We live in an interconnected system. To heal the land requires that we face the threats to it head on: industrialized agriculture, climate change, weakened regulatory protections, and careless polluters. This year, PRN made significant progress in how we view the land and how we heal it together.
Land & Water Conservation Fund
In February, Congress voted to permanently reauthorize the Land and Water Conservation Fund (LWCF). The bipartisan legislation passed both the House and Senate and was signed by the President. The LWCF is important because it helps communities in Illinois and across the country protect and conserve national parks, wildlife refuges, forests, and critical habitat. Permanent reauthorization of LWCF is a huge step forward, and it is a goal PRN has worked towards for years.
Dog Tooth Bend
Thousands of acres of floodplain land in Dog Tooth Bend in southern Illinois will be placed into wetland and floodplain easements. These will provide relief to farmers whose lands have been rendered unfarmable by Mississippi River floods and gives us an opportunity to restore unique floodplain and wetland habitat.
ReGenerate IL Summit
The ReGenerate IL Summit took place in March 2019. With our partners in ReGenerate IL, PRN is working with farmers to heal the land by finding more ecologically sustainable ways of farming and expanding markets for regenerative and environmentally responsible food sources. Expanding this movement is critical to its success, and the summit connected farmers with buyers, growers, suppliers, researchers, and commercial consumers.
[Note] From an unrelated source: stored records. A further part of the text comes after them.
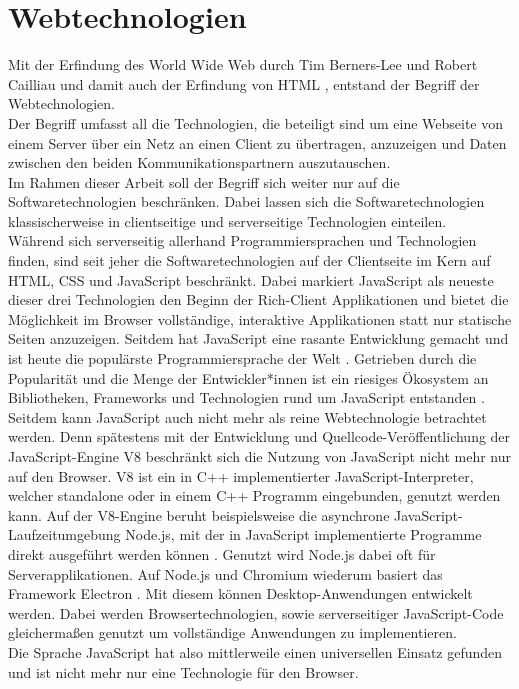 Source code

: \section{Webtechnologien}
\label{sec:webtechnologien}

Mit der Erfindung des World Wide Web durch Tim Berners-Lee und Robert Cailliau und damit auch der Erfindung 
von HTML \cite{www}, entstand der Begriff der Webtechnologien.\\
Der Begriff umfasst all die Technologien, die beteiligt sind um eine Webseite von einem Server über ein Netz 
an einen Client zu übertragen, anzuzeigen und Daten zwischen den beiden Kommunikationspartnern auszutauschen.\\

Im Rahmen dieser Arbeit soll der Begriff sich weiter nur auf die Softwaretechnologien beschränken. Dabei lassen
sich die Softwaretechnologien klassischerweise in clientseitige und serverseitige Technologien einteilen.\\
Während sich serverseitig allerhand Programmiersprachen und Technologien finden, sind seit jeher die Softwaretechnologien
auf der Clientseite im Kern auf HTML, CSS und JavaScript beschränkt. Dabei markiert JavaScript als neueste dieser
drei Technologien \cite{jspress} den Beginn der Rich-Client Applikationen und bietet die Möglichkeit im Browser 
vollständige, interaktive Applikationen statt nur statische Seiten anzuzeigen. Seitdem hat JavaScript eine rasante 
Entwicklung gemacht und ist heute die populärste Programmiersprache der Welt \cite{npmstat}. Getrieben durch 
die Popularität und die Menge der Entwickler*innen ist ein riesiges Ökosystem an Bibliotheken, Frameworks
und Technologien rund um JavaScript entstanden \cite{npmstat}. Seitdem kann JavaScript auch nicht mehr als reine Webtechnologie
betrachtet werden.
Denn spätestens mit der Entwicklung und Quellcode-Veröffentlichung der JavaScript-Engine V8 \cite{v8} beschränkt 
sich die Nutzung von JavaScript nicht mehr nur auf den Browser. V8 ist ein in C++ implementierter JavaScript-Interpreter, 
welcher standalone oder in einem C++ Programm eingebunden, genutzt werden kann. Auf der V8-Engine beruht beispielsweise 
die asynchrone JavaScript-Laufzeitumgebung Node.js, mit der in JavaScript implementierte Programme direkt ausgeführt 
werden können \cite{node}. Genutzt wird Node.js dabei oft für Serverapplikationen.
Auf Node.js und Chromium wiederum basiert das Framework Electron \cite{electron}. Mit diesem können Desktop-Anwendungen
entwickelt werden. Dabei werden Browsertechnologien, sowie serverseitiger JavaScript-Code gleichermaßen
genutzt um vollständige Anwendungen zu implementieren.\\
Die Sprache JavaScript hat also mittlerweile einen universellen Einsatz gefunden 
und ist nicht mehr nur eine Technologie für den Browser.\\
Plant Health Monitoring Program
PRN has led the charge in building awareness of the threats posed by volatile herbicides through our Tree and Plant Health Monitoring Program which allows people to document herbicide damage to our crops, trees, and wildlife habitat. Our staff and amazing volunteers have collected data from around the state, documenting symptoms of herbicide-related injury. PRN plans to issue a summary of the findings this winter.
Nutrient Loss Reduction Strategy
In this past legislative session, we worked on two bills that support conservation agricultural practices in Illinois, both of which passed. One resolution was in support of the Nutrient Loss Reduction Strategy (NLRS), and the other added soil health to enabling legislation of the Soil and Water Conservation Districts, making this officially part of their mission statement.
Increasing Biodiversity
We worked with farmers and landowners to promote and protect pollinators. This spring we installed plantings of native flowering plants on four farms, and we will work with two more farms this fall. Seeds gathered from these locations will be cleaned, dried, and distributed to farms and private landholdings that want to protect and increase biodiversity.
The work done to heal land in 2019 is evidence of the impact donations from our members has in Illinois. We did so much this year, and we cannot wait for the challenges, old and new, that we will face together in the years to come.